From Source Article: moneypit.com
LESLIE: Jason in Iowa is dealing with some asbestos removal, a topic I’m very familiar with these days.
Jason, what’s going on at your money pit?
JASON: Well, we bought a house. And in the basement, the ductwork has crumbling asbestos tape around all the seams. And I didn’t know it was asbestos at first. A gentleman – a friend of mine kind of told me that it was, which was good to know because I would have just started tearing it off there.
But I know that it can be dangerous. And I’ve been told to put on a good HEPA-filter mask and wet the filters and such and you can take it off and wear gloves and be careful. But is that really the case? I mean do I have to legally hire a professional to come in and remove something like that?
TOM: Preparing yourself for asbestos removal is definitely the smart thing to do, Jason. Because the problem with asbestos is it’s very, very fine. It’s finer than smoke. If you were to release asbestos particles and assuming there was no wind, it would take eight hours for them to hit the floor; that’s how fine they are.
So what you are seeing is only part of the problem. What you’re physically seeing, those chunks, is only part of it. This is a situation where you really can’t do it yourself.

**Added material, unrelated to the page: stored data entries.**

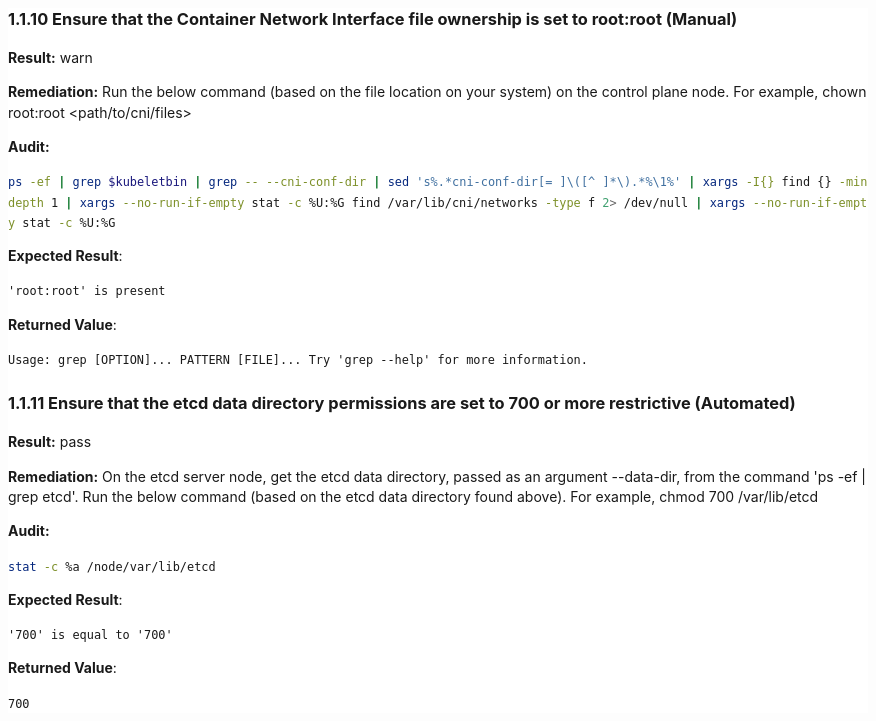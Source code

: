 ### 1.1.10 Ensure that the Container Network Interface file ownership is set to root:root (Manual)


**Result:** warn

**Remediation:**
Run the below command (based on the file location on your system) on the control plane node.
For example,
chown root:root <path/to/cni/files>

**Audit:**

```bash
ps -ef | grep $kubeletbin | grep -- --cni-conf-dir | sed 's%.*cni-conf-dir[= ]\([^ ]*\).*%\1%' | xargs -I{} find {} -mindepth 1 | xargs --no-run-if-empty stat -c %U:%G find /var/lib/cni/networks -type f 2> /dev/null | xargs --no-run-if-empty stat -c %U:%G
```

**Expected Result**:

```console
'root:root' is present
```

**Returned Value**:

```console
Usage: grep [OPTION]... PATTERN [FILE]... Try 'grep --help' for more information.
```

### 1.1.11 Ensure that the etcd data directory permissions are set to 700 or more restrictive (Automated)


**Result:** pass

**Remediation:**
On the etcd server node, get the etcd data directory, passed as an argument --data-dir,
from the command 'ps -ef | grep etcd'.
Run the below command (based on the etcd data directory found above). For example,
chmod 700 /var/lib/etcd

**Audit:**

```bash
stat -c %a /node/var/lib/etcd
```

**Expected Result**:

```console
'700' is equal to '700'
```

**Returned Value**:

```console
700
```
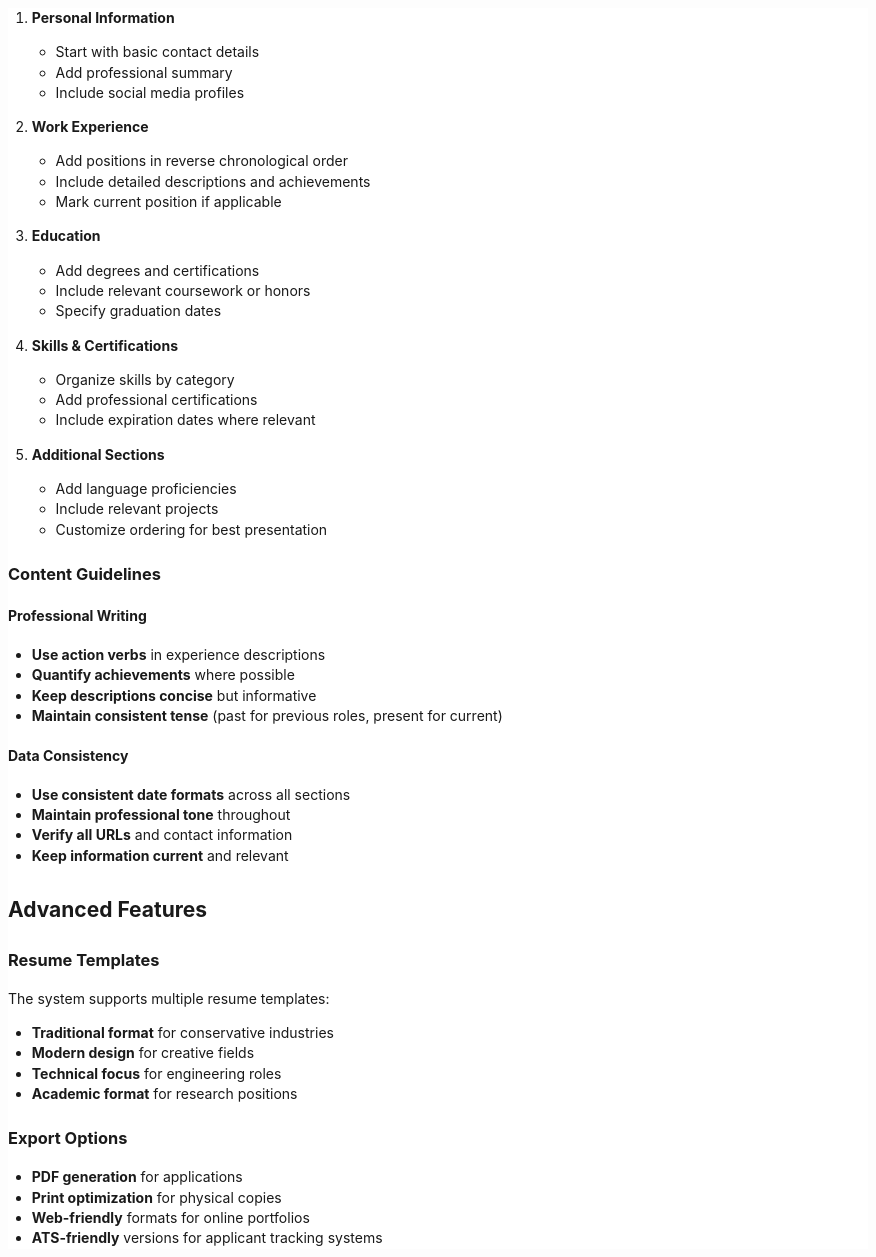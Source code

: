1. **Personal Information**
   - Start with basic contact details
   - Add professional summary
   - Include social media profiles

2. **Work Experience**
   - Add positions in reverse chronological order
   - Include detailed descriptions and achievements
   - Mark current position if applicable

3. **Education**
   - Add degrees and certifications
   - Include relevant coursework or honors
   - Specify graduation dates

4. **Skills & Certifications**
   - Organize skills by category
   - Add professional certifications
   - Include expiration dates where relevant

5. **Additional Sections**
   - Add language proficiencies
   - Include relevant projects
   - Customize ordering for best presentation

### Content Guidelines

#### Professional Writing
- **Use action verbs** in experience descriptions
- **Quantify achievements** where possible
- **Keep descriptions concise** but informative
- **Maintain consistent tense** (past for previous roles, present for current)

#### Data Consistency
- **Use consistent date formats** across all sections
- **Maintain professional tone** throughout
- **Verify all URLs** and contact information
- **Keep information current** and relevant

## Advanced Features

### Resume Templates

The system supports multiple resume templates:
- **Traditional format** for conservative industries
- **Modern design** for creative fields
- **Technical focus** for engineering roles
- **Academic format** for research positions

### Export Options

- **PDF generation** for applications
- **Print optimization** for physical copies
- **Web-friendly** formats for online portfolios
- **ATS-friendly** versions for applicant tracking systems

LESLIE: Yeah. And the other part of the asbestos removal equation is the disposal. It’s like you can’t just take it and put it in a trash bag and stick it outside.
LESLIE: I’m in the process of having asbestos shingles removed from my home, on the exterior. And they have to be not only properly taken down and packed up in a certain manner but they have to be completely driven off to another state and certified that they’ve been disposed of in a proper manner. Now, I’m sure with just the tape wrapping the piping, that’s not going to be the extreme case there but you do have to make sure that it’s disposed of properly. You don’t want to get in any trouble.
TOM: And by the way, Jason, you can’t visually identify asbestos. So the very first thing you should do is to have some – a sample of the material tested to confirm that it is, in fact, asbestos.
JASON: And who would do that?
TOM: An asbestos lab.
Leslie, you just had asbestos testing done. Who did you use for that? Was it a local lab?
LESLIE: It was a local company that also does the removal. But there are several companies. I would just look locally at asbestos removal. And it was fairly simple and the test took about two days. And it gives you a percentage of asbestos found in the item and it’s interesting.
JASON: Well, thanks so much for your time and hopefully it won’t be too costly that I have to call it a “money pit.”
TOM: OK, Jason. Thanks so much for calling us at 888-MONEY-PIT.